- **PROBLEM DETAILS**:
Every line in the data below from the one containing "- **Real-time Validation**: Immediate" down to the one containing "1. **User Profile", both included, must be retyped exactly; no other line is to appear.

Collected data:

☆ ☆ ☆ ☆

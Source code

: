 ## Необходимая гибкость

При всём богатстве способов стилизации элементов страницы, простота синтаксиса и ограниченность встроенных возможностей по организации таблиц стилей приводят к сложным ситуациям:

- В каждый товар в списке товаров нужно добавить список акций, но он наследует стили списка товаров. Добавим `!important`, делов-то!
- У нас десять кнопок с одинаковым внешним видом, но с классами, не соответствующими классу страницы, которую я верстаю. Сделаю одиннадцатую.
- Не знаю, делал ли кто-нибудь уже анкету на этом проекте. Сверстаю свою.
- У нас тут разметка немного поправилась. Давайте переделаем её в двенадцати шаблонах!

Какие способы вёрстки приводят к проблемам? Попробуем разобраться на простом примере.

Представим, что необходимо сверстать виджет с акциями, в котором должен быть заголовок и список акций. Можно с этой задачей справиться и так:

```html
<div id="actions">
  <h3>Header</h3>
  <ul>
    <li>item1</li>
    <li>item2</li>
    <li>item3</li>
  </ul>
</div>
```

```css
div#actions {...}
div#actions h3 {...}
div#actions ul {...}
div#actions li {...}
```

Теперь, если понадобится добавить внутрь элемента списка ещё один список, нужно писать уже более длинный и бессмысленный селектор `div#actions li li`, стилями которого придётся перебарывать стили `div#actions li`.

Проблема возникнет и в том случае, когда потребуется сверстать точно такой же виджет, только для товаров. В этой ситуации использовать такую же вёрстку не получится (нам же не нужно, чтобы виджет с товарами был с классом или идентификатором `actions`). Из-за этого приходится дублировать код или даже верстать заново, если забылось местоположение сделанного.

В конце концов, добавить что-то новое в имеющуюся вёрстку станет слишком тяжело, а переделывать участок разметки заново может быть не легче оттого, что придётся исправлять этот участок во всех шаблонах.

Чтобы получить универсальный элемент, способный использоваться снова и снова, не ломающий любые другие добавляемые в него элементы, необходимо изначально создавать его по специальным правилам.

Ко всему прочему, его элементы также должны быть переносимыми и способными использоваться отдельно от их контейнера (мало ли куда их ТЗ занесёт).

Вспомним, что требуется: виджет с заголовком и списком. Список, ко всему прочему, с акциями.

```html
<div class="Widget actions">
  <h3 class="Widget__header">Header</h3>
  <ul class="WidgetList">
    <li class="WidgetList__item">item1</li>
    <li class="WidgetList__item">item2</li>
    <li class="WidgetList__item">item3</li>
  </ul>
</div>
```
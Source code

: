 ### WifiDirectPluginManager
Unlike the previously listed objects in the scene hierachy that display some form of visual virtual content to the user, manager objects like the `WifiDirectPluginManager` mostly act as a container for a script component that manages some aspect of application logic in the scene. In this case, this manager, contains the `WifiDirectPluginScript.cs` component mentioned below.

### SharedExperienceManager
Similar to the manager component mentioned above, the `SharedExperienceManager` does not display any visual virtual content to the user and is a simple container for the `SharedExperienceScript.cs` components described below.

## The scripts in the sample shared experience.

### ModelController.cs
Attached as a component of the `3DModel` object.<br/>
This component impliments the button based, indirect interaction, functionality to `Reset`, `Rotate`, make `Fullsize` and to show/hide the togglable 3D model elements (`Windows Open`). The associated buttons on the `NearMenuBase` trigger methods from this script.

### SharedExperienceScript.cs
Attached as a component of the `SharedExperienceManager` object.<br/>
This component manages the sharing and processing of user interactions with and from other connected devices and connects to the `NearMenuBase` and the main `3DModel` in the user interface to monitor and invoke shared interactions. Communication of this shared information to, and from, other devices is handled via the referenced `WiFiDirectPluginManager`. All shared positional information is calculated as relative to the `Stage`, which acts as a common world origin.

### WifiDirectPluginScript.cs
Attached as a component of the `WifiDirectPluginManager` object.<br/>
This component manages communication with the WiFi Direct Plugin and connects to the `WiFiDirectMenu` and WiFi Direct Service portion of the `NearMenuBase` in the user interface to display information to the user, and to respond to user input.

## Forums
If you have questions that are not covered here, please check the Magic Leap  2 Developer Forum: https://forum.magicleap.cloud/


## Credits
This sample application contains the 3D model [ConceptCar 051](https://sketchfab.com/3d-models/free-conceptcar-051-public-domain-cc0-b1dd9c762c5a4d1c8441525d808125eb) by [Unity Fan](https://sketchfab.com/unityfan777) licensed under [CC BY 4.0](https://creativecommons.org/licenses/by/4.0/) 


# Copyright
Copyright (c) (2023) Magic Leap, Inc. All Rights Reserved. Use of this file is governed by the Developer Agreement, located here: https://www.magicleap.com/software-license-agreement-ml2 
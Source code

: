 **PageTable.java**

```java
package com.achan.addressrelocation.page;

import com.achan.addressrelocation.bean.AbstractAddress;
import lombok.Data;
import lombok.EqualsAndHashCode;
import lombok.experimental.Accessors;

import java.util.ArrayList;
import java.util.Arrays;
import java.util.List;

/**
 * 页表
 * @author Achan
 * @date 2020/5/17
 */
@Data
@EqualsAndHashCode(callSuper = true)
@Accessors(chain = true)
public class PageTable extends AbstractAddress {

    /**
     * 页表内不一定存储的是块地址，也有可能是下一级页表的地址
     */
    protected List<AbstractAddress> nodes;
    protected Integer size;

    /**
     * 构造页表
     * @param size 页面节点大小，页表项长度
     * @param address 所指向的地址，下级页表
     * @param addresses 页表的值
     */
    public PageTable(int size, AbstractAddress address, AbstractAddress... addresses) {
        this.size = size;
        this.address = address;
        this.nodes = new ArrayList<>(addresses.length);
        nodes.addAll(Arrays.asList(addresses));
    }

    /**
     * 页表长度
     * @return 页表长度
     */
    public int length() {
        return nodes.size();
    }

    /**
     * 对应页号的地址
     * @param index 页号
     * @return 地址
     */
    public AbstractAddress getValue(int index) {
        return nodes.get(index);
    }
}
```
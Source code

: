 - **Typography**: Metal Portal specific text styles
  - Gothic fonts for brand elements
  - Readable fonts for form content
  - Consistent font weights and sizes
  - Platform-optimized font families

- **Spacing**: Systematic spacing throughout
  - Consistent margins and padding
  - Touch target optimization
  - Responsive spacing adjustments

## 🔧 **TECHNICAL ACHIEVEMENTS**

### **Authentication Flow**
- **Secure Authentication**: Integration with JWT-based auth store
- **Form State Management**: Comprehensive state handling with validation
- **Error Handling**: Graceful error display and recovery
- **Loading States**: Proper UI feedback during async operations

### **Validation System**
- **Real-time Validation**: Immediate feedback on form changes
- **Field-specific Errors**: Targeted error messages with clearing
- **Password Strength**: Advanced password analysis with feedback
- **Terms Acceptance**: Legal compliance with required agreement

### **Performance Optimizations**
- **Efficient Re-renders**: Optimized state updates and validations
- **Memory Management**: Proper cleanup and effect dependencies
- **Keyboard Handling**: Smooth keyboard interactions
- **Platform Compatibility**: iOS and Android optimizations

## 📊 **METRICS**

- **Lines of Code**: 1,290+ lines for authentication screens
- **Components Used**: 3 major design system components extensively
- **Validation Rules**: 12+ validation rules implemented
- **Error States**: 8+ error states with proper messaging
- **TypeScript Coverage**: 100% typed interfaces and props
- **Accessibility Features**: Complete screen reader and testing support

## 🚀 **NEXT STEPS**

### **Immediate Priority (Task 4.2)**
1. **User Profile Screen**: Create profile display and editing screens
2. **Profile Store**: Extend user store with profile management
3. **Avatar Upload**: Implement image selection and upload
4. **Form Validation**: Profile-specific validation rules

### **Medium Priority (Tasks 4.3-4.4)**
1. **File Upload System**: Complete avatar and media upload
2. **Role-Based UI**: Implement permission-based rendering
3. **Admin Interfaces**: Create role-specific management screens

☆ ☆ ☆ ☆

- **WRITTEN REPLY**:
- **Real-time Validation**: Immediate feedback on form changes
- **Field-specific Errors**: Targeted error messages with clearing
- **Password Strength**: Advanced password analysis with feedback
- **Terms Acceptance**: Legal compliance with required agreement

### **Performance Optimizations**
- **Efficient Re-renders**: Optimized state updates and validations
- **Memory Management**: Proper cleanup and effect dependencies
- **Keyboard Handling**: Smooth keyboard interactions
- **Platform Compatibility**: iOS and Android optimizations

## 📊 **METRICS**

- **Lines of Code**: 1,290+ lines for authentication screens
- **Components Used**: 3 major design system components extensively
- **Validation Rules**: 12+ validation rules implemented
- **Error States**: 8+ error states with proper messaging
- **TypeScript Coverage**: 100% typed interfaces and props
- **Accessibility Features**: Complete screen reader and testing support

## 🚀 **NEXT STEPS**

### **Immediate Priority (Task 4.2)**
1. **User Profile Screen**: Create profile display and editing screens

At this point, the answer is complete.